Canadian banks, hungry for digital transformation and innovation, should learn from banking innovations in Emerging Markets. Why? Well, Canadian banks are facing a complex set of new challenges. It’s no secret that there are imperatives to rethink the customer experience, competitive pressures from startups and non-traditional players, and ever-changing regulatory demands. The principles and trends adopted by Emerging Market players can be surprisingly eye-opening for execs eager to implement change and increase their organization’s innovation throughput.

Here are two principles that I think are applicable to Canadian banks:

Look “Elsewhere” for Customer Insights

Banking startups in emerging markets are serving clientele with thin files (or in many cases no documented credit history at all), and as such have been coming up with creative solutions to assess creditworthiness. Psychographics, social-media, mobile phone usage patterns, and transaction metadata are some of the promising alternative credit risk assessment techniques that are proving to be effective in some markets.

The point here is not to subject Canadian borrowers to psychometric testing, but to look for new data sources that can tangibly improve services and help create new product offerings.

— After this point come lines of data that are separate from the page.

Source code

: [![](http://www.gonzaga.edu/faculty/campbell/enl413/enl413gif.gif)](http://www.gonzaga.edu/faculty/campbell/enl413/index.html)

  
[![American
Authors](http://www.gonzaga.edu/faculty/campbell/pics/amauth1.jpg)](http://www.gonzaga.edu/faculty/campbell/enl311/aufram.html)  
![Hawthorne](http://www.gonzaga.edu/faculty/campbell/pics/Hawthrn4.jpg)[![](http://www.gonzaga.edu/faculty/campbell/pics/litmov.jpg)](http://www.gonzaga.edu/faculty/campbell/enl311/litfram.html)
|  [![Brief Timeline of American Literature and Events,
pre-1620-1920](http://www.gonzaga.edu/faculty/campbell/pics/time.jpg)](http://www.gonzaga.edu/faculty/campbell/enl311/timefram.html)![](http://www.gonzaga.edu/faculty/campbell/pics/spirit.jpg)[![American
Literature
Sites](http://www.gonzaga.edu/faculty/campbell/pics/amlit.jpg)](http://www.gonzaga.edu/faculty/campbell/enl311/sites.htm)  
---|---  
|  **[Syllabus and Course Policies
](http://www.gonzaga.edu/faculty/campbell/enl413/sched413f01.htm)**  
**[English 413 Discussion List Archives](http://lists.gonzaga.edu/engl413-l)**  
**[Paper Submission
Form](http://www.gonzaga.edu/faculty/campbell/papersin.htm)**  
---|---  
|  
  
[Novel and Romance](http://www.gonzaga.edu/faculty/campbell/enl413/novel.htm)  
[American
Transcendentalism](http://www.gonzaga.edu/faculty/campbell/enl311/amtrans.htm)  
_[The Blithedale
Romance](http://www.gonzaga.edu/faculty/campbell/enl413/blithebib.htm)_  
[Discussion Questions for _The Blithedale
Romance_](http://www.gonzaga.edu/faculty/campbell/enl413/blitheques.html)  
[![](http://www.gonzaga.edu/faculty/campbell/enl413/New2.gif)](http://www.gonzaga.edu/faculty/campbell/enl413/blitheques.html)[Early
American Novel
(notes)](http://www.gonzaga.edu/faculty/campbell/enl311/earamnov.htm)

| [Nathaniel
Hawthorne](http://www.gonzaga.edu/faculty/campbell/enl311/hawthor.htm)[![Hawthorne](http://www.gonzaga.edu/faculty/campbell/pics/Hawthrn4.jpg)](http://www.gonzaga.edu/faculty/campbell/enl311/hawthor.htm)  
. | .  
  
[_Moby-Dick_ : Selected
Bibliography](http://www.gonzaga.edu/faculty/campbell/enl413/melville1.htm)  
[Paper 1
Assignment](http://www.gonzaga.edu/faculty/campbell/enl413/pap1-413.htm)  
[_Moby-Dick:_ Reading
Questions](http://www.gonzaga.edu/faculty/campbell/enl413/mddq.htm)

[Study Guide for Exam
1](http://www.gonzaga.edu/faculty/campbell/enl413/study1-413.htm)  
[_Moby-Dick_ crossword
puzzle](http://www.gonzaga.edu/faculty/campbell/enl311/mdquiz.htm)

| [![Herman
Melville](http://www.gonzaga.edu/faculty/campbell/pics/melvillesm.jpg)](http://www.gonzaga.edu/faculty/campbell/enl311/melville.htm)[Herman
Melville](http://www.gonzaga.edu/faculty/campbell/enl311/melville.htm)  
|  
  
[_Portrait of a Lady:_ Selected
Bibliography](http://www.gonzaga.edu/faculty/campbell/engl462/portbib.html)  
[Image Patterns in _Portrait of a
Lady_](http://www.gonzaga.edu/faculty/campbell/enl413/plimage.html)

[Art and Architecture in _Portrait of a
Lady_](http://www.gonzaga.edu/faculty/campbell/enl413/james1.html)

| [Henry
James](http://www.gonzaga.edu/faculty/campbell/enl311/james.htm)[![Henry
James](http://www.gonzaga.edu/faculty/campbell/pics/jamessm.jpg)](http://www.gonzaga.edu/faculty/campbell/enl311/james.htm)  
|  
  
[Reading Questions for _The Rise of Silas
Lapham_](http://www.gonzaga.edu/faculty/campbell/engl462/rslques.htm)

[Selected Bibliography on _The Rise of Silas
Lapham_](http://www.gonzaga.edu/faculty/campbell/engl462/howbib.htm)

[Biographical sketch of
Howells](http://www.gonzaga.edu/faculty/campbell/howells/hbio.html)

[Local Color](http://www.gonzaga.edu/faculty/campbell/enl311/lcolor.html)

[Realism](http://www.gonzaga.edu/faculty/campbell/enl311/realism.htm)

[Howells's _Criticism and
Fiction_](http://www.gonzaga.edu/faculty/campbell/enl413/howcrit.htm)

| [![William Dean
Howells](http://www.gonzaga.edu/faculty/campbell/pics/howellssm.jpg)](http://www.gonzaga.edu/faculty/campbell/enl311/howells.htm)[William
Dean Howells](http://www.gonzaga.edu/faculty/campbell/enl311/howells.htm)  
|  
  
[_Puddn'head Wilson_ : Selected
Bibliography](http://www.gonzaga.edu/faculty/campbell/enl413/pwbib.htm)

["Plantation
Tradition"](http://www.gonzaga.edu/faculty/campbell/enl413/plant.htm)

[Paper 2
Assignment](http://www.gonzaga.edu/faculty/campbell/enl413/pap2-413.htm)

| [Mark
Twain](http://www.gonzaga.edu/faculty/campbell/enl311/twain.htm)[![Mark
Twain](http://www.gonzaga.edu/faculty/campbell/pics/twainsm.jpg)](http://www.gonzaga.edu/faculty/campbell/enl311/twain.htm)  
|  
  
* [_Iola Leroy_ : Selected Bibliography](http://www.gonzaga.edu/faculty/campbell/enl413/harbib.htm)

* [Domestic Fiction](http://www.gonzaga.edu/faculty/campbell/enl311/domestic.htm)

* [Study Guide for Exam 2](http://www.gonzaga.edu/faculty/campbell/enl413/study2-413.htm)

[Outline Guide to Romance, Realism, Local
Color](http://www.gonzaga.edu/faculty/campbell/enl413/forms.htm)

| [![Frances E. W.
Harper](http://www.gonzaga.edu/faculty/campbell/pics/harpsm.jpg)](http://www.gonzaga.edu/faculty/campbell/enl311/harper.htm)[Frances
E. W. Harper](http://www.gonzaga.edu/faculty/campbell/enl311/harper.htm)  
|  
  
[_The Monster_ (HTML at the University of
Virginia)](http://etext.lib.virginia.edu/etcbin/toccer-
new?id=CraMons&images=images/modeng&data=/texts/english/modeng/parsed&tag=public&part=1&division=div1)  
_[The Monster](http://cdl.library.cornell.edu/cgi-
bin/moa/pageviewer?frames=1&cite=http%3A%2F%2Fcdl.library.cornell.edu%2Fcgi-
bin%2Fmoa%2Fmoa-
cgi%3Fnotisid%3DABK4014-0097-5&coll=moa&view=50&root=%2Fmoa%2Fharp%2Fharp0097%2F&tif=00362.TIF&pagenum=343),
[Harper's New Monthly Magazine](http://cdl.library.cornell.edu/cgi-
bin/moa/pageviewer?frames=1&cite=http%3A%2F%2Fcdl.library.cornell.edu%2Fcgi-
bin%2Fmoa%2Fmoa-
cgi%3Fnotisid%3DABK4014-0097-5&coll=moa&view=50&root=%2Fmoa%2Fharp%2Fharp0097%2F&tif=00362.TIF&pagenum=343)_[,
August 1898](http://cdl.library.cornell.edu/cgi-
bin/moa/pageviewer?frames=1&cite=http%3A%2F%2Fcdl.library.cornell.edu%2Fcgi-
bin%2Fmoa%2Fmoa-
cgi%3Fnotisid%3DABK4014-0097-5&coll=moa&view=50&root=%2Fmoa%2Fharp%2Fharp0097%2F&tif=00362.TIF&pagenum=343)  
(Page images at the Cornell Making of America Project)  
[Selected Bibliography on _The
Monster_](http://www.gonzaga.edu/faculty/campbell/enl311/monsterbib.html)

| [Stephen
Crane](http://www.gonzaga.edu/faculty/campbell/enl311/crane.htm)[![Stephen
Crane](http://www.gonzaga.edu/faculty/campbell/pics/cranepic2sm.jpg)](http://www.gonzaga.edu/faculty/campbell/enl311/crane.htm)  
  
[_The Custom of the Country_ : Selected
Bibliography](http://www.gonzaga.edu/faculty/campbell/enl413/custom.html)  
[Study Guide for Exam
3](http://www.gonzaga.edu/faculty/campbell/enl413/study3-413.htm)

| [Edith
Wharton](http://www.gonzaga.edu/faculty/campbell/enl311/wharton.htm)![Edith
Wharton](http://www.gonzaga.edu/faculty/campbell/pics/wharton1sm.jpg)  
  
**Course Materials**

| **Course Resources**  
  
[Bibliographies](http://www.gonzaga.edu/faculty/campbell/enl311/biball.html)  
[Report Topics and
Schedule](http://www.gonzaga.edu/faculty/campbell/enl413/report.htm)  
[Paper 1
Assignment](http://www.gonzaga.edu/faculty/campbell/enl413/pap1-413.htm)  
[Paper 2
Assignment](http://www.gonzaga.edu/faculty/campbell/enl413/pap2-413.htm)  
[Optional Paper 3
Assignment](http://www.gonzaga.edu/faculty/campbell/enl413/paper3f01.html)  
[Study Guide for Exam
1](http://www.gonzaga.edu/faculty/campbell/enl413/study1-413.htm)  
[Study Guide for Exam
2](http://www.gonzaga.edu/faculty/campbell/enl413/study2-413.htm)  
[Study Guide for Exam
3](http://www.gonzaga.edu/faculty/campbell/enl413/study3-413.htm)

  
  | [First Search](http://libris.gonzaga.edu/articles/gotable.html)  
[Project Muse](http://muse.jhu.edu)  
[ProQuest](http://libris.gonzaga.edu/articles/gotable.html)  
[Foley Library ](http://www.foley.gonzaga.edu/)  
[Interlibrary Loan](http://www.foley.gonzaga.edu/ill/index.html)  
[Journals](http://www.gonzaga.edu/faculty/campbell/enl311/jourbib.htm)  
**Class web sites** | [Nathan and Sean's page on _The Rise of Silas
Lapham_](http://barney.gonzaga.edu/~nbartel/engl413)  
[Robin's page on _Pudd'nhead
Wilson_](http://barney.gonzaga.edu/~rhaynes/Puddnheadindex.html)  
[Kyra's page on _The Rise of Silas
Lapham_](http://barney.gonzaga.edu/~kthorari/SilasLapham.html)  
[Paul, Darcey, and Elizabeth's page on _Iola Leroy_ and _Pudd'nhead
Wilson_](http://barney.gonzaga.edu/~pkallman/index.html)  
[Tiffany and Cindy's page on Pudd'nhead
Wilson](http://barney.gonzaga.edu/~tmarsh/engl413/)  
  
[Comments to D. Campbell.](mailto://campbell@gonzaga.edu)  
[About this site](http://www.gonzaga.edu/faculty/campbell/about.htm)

This can mean utilizing previously ignored data within the organization or forging partnerships with other companies and startups to exchange insights and offer bundled services. This can prove to be vital to unlocking new customer segments like students and newcomers or to stay on top of consumer trends.

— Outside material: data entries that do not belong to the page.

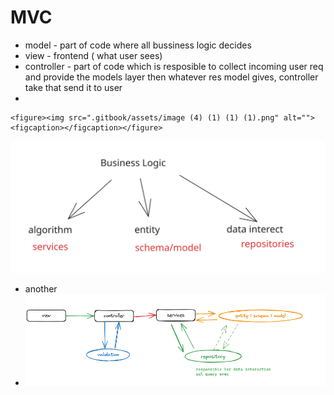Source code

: # MVC

* model - part of code where all bussiness logic decides
* view - frontend ( what user sees)
* controller - part of code which is resposible to collect incoming user req and provide the models layer then whatever res model gives, controller take that send it to user
*

    <figure><img src=".gitbook/assets/image (4) (1) (1) (1).png" alt=""><figcaption></figcaption></figure>

<img src=".gitbook/assets/file.excalidraw (1) (1) (1).svg" alt="" class="gitbook-drawing">

* another
* ![](<.gitbook/assets/image (1) (1) (1) (1) (1) (1).png>)&#x20;

<img src="broken-reference" alt="" class="gitbook-drawing">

Integrate into your Customers’ Daily Events

What do you get when most of the population is unbanked and own smartphones? The answer is Fintech services that are accessible, affordable, and most importantly seamless. To serve the unbanked, financial services providers in Emerging Markets had no choice but to innovate away from the traditional bank branch model. In other words, they had to go where customers are…they are simply customer-centric. Bank innovation teams should regularly examine Emerging Market innovations, here are some examples:

  • Pay-as-you-go (PAYG) with the Internet of Things (IoT): In some parts of Africa, customers can pay for solar electricity or rent LED bulbs using a PAYG model. No cash, no collections processes, just using their mobile banking services. The combination of payments technologies, financing schemes and IoT has a lot of untapped potentials.
  • Microloans on the go: In China, on-the-spot microloan services are being baked into consumers’ shopping experiences. It’s now common for consumers to apply for a small loan while they shop and get approved (or denied) within a few seconds. These services are leveraging AI technologies as well as non-traditional data streams and are integrated into mobile shopping apps, therefore, attending to customer needs at the right time and place.
  • Digitize financial cultural practices: Academics have identified and studied over 35 mechanisms of how the poor manage their finances. Some of these mechanisms, such as Rotating Savings & Credit Associations (ROSCA), are so widespread and ingrained in Emerging Market cultures that even the well-off depend on them, bypassing banks altogether. Banks and Fintechs (like mine) are actively digitizing these experiences in Africa, India, and the Middle East. This extends people’s real-life experiences and encourages wider participation in the banking ecosystem. More relevant to Canada, these experiences encourage sound financial practices like disciplined savings habits and timely loan repayments all done digitally while capitalizing on second-nature cultural norms.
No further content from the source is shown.